How can I write raw machine code for x86 without using assembly?


I'd like to be able to write raw machine code, without assembly or any other sort of higher level language, that can be put directly onto a flash drive and run. I already know that for this to work, I need to format master boot record headers (which I have managed to do manually) onto the drive. I have completed this, and successfully been able to get a line of text to display on the screen using assembly code in the first sector (in this case, the first 512 bytes) of the drive my code is on. However, I would like to be able to write raw hex code onto the drive, like I did for MBR formatting, without any sort of tool like assembly to help me. I know that there is a way to do this, but I haven't really been able to find anything that doesn't mention assembly. Where can I find information about this? Googling machine code or x86 programming comes up with assembly, which isn't what I want.


Solution

  • If what you really want is to understand x86 machine code better, I'd recommend you start by looking at the output of an assembler to see what bytes it assembled into the output file for each line of asm source.

    nasm -fbin -l listing.txt foo.asm will gives you a listing that includes the raw hex bytes and the source line, or nasm -fbin -l/dev/stdout foo.asm | less pipes the listing right into a text-viewer. See this chroma-key blend function in 13 bytes of x86 machine code I wrote on codegolf.SE for an example of what the output looks like.

    You can also disassemble a binary file after creating it normally. ndisasm works on flat binaries, and produces the same format of hex bytes + asm instruction. Other disassemblers like objdump are also usable: Disassembling A Flat Binary File Using objdump.

    Semi-related: How to turn hex code into x86 instructions


    Intel's x86 manuals fully specify how instructions are encoded: See the vol.2 insn set reference manual, Chapter 2 INSTRUCTION FORMAT for a breakdown of prefixes, opcodes, ModR/M + optional SIB and optional displacement, and immediate.

    Given that, you can read the per-instruction documentation on how to encode it, like that D1 /4 (shl r/m32, 1) means the opcode byte is D1, and the /r field of ModRM must be 4. (The /r field works as 3 additional opcode bits for some instructions.)

    There's also an appendix mapping opcode-bytes back to instructions, and other sections in that manual.

    You can of course use a hex editor to type in the encodings you work out manually to create a 512-byte binary file without using an assembler.
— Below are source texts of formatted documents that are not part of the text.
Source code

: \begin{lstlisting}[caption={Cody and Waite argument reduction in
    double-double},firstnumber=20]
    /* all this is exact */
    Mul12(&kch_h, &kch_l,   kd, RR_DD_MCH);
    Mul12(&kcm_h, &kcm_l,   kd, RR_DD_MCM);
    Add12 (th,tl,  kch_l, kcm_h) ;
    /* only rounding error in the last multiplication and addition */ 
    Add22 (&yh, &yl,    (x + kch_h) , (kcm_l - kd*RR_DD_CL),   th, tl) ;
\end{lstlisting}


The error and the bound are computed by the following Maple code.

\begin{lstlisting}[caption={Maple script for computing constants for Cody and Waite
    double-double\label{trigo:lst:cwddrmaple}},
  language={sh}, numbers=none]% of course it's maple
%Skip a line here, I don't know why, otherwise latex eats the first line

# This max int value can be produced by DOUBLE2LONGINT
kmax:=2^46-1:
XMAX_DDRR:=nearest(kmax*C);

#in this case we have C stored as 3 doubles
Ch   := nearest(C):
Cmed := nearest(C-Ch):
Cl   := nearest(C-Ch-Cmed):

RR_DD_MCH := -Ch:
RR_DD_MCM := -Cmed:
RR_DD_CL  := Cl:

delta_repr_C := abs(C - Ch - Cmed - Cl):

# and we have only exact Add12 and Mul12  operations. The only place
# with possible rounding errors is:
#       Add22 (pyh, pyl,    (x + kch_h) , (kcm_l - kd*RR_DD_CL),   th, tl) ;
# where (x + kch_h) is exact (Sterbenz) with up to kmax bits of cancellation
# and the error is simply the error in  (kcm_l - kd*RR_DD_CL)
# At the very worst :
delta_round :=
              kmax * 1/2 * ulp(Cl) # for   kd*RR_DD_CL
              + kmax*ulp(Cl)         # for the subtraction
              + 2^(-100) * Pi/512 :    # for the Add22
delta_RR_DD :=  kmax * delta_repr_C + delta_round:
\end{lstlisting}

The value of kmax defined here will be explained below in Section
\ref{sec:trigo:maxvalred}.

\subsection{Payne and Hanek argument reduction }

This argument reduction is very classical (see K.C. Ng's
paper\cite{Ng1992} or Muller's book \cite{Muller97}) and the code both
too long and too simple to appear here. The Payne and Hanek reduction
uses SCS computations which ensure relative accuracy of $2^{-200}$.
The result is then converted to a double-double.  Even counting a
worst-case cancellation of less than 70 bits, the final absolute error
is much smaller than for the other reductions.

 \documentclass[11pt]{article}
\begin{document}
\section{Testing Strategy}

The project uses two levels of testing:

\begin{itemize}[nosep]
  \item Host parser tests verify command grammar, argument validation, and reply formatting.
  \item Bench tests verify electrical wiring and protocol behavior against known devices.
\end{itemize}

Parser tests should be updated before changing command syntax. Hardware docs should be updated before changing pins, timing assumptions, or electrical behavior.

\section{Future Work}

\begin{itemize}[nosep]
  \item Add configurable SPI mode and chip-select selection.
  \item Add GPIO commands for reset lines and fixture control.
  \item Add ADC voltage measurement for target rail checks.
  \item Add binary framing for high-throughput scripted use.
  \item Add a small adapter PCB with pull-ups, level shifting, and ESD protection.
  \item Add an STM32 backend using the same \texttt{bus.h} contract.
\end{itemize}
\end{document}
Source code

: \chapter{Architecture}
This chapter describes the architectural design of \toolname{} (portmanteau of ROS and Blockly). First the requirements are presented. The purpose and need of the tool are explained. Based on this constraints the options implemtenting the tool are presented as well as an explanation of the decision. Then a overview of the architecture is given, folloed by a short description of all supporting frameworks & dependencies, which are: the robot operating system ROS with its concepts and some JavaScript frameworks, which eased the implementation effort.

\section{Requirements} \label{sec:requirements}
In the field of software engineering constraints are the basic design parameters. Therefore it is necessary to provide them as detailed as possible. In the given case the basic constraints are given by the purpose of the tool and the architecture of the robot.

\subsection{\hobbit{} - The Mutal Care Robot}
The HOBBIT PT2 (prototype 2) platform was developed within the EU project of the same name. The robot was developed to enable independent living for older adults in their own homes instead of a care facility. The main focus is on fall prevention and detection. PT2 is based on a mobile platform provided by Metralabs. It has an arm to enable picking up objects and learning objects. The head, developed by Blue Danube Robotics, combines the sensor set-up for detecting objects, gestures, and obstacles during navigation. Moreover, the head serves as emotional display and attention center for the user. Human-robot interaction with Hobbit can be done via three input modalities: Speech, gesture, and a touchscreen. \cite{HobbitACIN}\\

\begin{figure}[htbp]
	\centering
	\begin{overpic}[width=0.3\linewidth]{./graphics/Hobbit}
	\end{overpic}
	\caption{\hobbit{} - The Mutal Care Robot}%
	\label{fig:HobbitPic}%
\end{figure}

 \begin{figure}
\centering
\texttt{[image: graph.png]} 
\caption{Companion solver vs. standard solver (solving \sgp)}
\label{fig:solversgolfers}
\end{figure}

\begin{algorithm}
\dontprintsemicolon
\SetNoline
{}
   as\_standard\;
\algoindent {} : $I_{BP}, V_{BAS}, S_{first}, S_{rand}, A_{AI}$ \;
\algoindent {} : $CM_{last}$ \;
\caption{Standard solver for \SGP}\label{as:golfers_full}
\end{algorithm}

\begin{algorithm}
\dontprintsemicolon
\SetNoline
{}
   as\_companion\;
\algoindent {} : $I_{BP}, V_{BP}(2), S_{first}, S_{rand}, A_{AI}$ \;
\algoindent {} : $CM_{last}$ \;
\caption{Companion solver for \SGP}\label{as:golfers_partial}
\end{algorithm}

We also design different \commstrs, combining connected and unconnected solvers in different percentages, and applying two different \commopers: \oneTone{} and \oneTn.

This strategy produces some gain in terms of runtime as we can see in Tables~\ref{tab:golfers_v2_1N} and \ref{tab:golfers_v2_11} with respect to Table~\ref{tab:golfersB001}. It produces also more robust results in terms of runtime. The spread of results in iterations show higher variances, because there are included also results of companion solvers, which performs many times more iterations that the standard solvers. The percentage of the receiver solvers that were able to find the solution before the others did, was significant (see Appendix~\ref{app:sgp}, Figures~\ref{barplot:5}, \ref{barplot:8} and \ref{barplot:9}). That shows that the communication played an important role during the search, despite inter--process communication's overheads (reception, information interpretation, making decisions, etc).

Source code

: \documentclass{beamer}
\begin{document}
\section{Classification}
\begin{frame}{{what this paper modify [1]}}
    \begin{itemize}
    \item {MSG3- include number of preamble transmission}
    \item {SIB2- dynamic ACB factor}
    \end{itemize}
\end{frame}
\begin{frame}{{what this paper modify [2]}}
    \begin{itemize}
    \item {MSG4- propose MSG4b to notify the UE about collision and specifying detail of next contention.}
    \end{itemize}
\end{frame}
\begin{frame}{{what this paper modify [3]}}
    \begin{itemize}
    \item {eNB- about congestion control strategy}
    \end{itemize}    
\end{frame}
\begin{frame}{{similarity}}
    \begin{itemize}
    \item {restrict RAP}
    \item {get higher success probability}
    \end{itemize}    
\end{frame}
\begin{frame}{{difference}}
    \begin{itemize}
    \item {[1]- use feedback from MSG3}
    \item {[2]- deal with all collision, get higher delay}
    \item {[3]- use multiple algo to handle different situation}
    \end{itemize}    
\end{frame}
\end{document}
But this is a pointless exercise.


    See also tips for golfing in x86 machine code for a lot of quirks of x86 instruction encoding: e.g. there are single-byte encodings for inc/dec a full register (except in 64-bit mode). It's of course focused on instruction length, but unless you insist on looking up the actual encodings yourself, the interesting part is which forms of instructions have different or special encodings available. Several of the answers on that tips Q&A have output from objdump -d showing machine-code bytes and AT&T syntax disassembly.